TASK INPUT:
------------------------------

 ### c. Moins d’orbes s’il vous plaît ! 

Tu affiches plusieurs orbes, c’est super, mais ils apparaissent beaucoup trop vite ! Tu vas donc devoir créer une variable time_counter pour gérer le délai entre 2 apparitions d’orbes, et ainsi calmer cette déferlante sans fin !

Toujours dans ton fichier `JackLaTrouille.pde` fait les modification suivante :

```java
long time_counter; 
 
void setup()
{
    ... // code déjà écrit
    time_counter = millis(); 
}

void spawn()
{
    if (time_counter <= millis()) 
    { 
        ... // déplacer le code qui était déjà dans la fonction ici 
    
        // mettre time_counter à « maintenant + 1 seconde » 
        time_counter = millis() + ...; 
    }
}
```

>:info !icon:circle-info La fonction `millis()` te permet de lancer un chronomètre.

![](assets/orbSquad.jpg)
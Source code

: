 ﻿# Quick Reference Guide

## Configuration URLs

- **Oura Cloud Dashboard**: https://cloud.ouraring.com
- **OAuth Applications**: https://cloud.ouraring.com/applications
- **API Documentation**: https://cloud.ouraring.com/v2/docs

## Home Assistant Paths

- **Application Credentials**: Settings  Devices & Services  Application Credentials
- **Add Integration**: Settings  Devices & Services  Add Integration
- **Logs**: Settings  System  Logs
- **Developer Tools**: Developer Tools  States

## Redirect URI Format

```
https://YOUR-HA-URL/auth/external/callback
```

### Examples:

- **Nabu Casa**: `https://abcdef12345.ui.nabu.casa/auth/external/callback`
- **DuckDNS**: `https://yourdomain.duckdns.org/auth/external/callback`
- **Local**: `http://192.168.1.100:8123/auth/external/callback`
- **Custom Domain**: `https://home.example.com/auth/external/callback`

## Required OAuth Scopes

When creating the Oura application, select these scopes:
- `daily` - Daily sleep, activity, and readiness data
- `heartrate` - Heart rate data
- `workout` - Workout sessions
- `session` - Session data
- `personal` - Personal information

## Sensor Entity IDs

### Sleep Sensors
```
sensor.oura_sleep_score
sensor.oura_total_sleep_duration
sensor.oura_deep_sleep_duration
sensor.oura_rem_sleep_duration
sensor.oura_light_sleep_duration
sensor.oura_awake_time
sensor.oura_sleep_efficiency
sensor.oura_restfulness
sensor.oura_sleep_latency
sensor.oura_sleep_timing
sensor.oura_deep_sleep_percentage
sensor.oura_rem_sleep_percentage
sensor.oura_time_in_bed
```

------------------------------

AIM OF THE EXERCISE:
List every line above that contains the word "OAuth".

WRITTEN RESPONSE:
- **OAuth Applications**: https://cloud.ouraring.com/applications
## Required OAuth Scopes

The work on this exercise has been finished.